We must decide whether FARA applies retroactively to Dr. Randall's fertility fraud in the 1950s. The State argued, and the district court ruled, that the absence of express language allowing retrospective operation of the law means it only applies prospectively to fraud occurring after its enactment. The plaintiffs argue that FARA necessarily applies retroactively because it expressly allows the children of a victim of fertility fraud to bring a claim “at any time” without a statute of limitations. According to the plaintiffs, “[a] consequence of finding that the statute only has prospective application is that it renders it potentially toothless for generations of victims of this type of conduct.” We agree with the State and the district court.
To determine whether a statute applies retrospectively, we apply a three-pronged test. “[T]he court first must determine whether the statute's application ‘is in fact retrospective.’ ” Hedlund v. State, 991 N.W.2d 752, 757 (Iowa 2023) (quoting Nahas, 991 N.W.2d at 777). If it is, then the court must determine “whether the statute should be applied retrospectively.” Id. If it should, “then the court determines whether any substantive law bars the statute's retrospective application.” Id. The parties agree that the three-pronged test used in Hedlund v. State controls.
The first prong is not in dispute in this case. As the district court noted “Both parties ․ agree that application of the statute to the facts in this matter would be retroactive because it would apply new obligations to practitioners and facilities when providing fertility services and impose new consequences if those obligations were not met.” See id. (“An application is retrospective ‘when a statute applies a new rule, standard, or consequence to a prior act or omission.’ ” (quoting Hrbek v. State, 958 N.W.2d 779, 782 (Iowa 2021))).

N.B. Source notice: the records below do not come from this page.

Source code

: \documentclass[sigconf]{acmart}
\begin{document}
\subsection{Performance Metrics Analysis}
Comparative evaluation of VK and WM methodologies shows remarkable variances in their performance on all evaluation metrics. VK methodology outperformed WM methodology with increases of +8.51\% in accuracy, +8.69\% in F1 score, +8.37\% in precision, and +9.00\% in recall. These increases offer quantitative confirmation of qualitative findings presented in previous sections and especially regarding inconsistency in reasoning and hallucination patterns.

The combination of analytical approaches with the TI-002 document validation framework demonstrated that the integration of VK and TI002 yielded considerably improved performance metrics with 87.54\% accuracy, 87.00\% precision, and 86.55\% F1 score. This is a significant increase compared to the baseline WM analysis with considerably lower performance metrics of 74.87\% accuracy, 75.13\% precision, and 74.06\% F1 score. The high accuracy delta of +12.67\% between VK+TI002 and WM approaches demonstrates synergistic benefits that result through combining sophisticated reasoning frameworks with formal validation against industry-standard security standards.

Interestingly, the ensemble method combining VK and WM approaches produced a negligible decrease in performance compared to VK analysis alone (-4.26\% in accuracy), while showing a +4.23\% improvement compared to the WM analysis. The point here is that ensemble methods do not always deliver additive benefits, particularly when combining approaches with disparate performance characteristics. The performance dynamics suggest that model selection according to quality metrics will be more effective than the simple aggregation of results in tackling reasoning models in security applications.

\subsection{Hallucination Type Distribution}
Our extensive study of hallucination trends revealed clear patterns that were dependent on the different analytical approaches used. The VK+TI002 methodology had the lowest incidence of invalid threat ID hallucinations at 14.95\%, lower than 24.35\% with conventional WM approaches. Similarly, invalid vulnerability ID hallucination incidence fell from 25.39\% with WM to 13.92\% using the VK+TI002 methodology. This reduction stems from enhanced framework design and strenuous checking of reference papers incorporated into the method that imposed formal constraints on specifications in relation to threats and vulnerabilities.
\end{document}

The fighting issue concerns the second step of the inquiry: “whether the statute should be applied retrospectively.” Hrbek, 958 N.W.2d at 782. “This is a question of statutory interpretation.” Nahas, 991 N.W.2d at 779. The legislature has enacted a statutory presumption against retroactive operation of statutes. Iowa Code section 4.5 provides, “A statute is presumed to be prospective in its operation unless expressly made retrospective.” The State argues that the absence of express language in FARA indicating it applies retroactively means it operates only prospectively. Yet the State concedes that magic words are not required; the statute need not use the words “retroactive” or “retrospective” to apply to conduct preceding its enactment. The plaintiffs argue that other language in FARA rebuts the presumption against retroactive operation. We will examine FARA to see if any of its express terms impose liability for fertility fraud that occurred before its effective date in 2022 and thereby rebut the presumption that the statute operates only prospectively.

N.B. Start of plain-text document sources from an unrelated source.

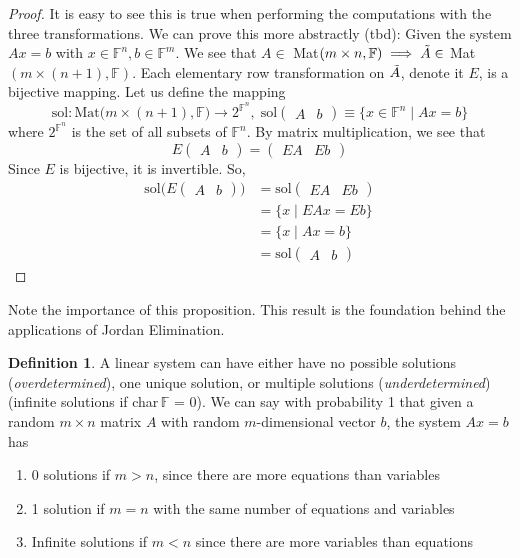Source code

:\documentclass{article}
\theoremstyle{remark}
\theoremstyle{definition}
\newtheorem{definition}{Definition}[section]
\begin{document}
\begin{proof}
It is easy to see this is true when performing the computations with the three transformations. We can prove this more abstractly (tbd): Given the system $A x = b$ with $x \in \mathbb{F}^n, b \in \mathbb{F}^m$. We see that $A \in $ Mat$(m \times n, \mathbb{F}) \implies \Tilde{A} \in$ Mat$(m \times (n+1), \mathbb{F})$. Each elementary row transformation on $\Tilde{A}$, denote it $E$, is a bijective mapping. Let us define the mapping 
\[\text{sol}: \text{Mat}\big( m \times (n+1), \mathbb{F} \big) \longrightarrow 2^{\mathbb{F}^n}, \; \text{sol} \begin{pmatrix}
A & b
\end{pmatrix} \equiv \{ x\in \mathbb{F}^n \; | \; A x = b\} \]
where $2^{\mathbb{F}^n}$ is the set of all subsets of $\mathbb{F}^n$. By matrix multiplication, we see that 
\[ E \begin{pmatrix}
A & b
\end{pmatrix} = \begin{pmatrix}
E A & E b
\end{pmatrix}\]
Since $E$ is bijective, it is invertible. So, 
\begin{align*} 
\text{sol} \big( E \begin{pmatrix}
A & b \end{pmatrix} \big) & = \text{sol} \begin{pmatrix}
E A & E b \end{pmatrix} \\ 
& = \{ x \; | \; E A x = E b\} \\ 
& = \{ x \; | \; A x = b\} \\ 
& = \text{sol} \begin{pmatrix} A & b \end{pmatrix}
\end{align*}
\end{proof}

Note the importance of this proposition. This result is the foundation behind the applications of Jordan Elimination.

\begin{definition}
A linear system can have either have no possible solutions (\textit{overdetermined}), one unique solution, or multiple solutions (\textit{underdetermined}) (infinite solutions if char$\, \mathbb{F}$ = 0). We can say with probability 1 that given a random $m \times n$ matrix $A$ with random $m$-dimensional vector $b$, the system $A x = b$ has
\begin{enumerate}
    \item 0 solutions if $m > n$, since there are more equations than variables
    \item 1 solution if $m = n$ with the same number of equations and variables
    \item Infinite solutions if $m < n$ since there are more variables than equations
\end{enumerate}
\end{definition}
\end{document}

FARA's section 3 specifies the practices and actions newly prohibited under FARA:
1. A person shall not engage in a practice or act the person knows or reasonably should have known provides false information to a patient related to an assisted reproduction procedure or treatment including false information relating to any of the following:
a. The human reproductive material used or provided for assisted reproduction.

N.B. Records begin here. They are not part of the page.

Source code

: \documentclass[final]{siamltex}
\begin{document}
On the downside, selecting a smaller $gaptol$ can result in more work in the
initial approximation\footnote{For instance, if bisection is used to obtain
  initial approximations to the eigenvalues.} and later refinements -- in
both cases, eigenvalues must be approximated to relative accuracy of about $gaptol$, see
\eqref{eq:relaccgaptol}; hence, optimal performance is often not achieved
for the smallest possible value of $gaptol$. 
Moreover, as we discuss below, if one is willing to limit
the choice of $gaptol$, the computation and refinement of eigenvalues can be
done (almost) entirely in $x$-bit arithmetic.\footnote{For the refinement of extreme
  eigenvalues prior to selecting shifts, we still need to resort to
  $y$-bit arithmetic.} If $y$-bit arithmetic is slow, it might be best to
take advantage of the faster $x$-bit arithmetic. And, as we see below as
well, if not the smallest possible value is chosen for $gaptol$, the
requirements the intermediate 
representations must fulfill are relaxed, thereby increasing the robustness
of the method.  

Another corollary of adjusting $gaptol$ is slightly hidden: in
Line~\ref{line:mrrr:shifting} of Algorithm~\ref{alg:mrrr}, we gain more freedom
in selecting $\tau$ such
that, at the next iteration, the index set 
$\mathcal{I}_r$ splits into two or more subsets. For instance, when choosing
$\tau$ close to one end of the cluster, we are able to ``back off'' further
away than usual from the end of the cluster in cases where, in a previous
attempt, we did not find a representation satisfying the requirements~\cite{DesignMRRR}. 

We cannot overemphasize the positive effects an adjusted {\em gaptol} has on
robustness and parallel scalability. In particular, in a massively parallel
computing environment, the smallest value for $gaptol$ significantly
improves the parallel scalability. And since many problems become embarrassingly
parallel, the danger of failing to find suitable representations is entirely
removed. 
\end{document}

b. The identity of a donor of human reproductive material used or provided for assisted reproduction including but not limited to the donor's name, birthdate, or address at the time of donation.
c. A donor's medical history including but not limited to an illness of the donor at the time of donation, any past illness of the donor, or the social, genetic, or family history of the donor.
2. A health care professional or a health facility shall not knowingly or intentionally do any of the following:
a. Use or provide a patient with human reproductive material for assisted reproduction other than that to which the patient expressly consented in writing.
b. Use or provide a patient with human reproductive material for assisted reproduction that is not provided with the donor's consent or in a manner or to an extent other than that to which the donor consented.
Iowa Code § 714I.3(1)–(2). Dr. Randall's alleged conduct would have been prohibited by section 3 if FARA is applied retroactively. Section 3, however, speaks in the present tense: “A person shall not engage in a practice ․ the person knows ․” Id. § 714I.3(1). One might expect that a statute enacted to address prior conduct would speak in the past tense. Notably, written informed consent was not required for medical procedures in the 1950s. The first Iowa statute requiring written consent from a patient was not enacted until 1975. 1975 Iowa Acts ch. 239, § 17 (codified at Iowa Code § 147.137 (1977)). FARA goes further by requiring the patient's express written consent for donor sperm. Iowa Code § 714I.3(2)(a). The State argues it is nonsensical to impose liability for a statutory written consent requirement that did not exist at the time the fertility service was provided. We agree.
The bill that enacted FARA included criminal penalties. See 2022 Iowa Acts, ch. 1123, § 7 (codified at Iowa Code § 709.4A (2023)). Iowa Code section 709.4A provides:
1. A health care professional commits sexual abuse in the fourth degree when the health care professional uses or provides a patient with human reproductive material for assisted reproduction other than that to which the patient expressly consented in writing in violation of section 714I.3, subsection 2.
2. Sexual abuse in the fourth degree is an aggravated misdemeanor.
3. a. Notwithstanding subsection 2, sexual abuse in the fourth degree is a class “D” felony if the health care professional uses or provides the health care professional's own human reproductive material for assisted reproduction in violation of section 714I.3, subsection 2.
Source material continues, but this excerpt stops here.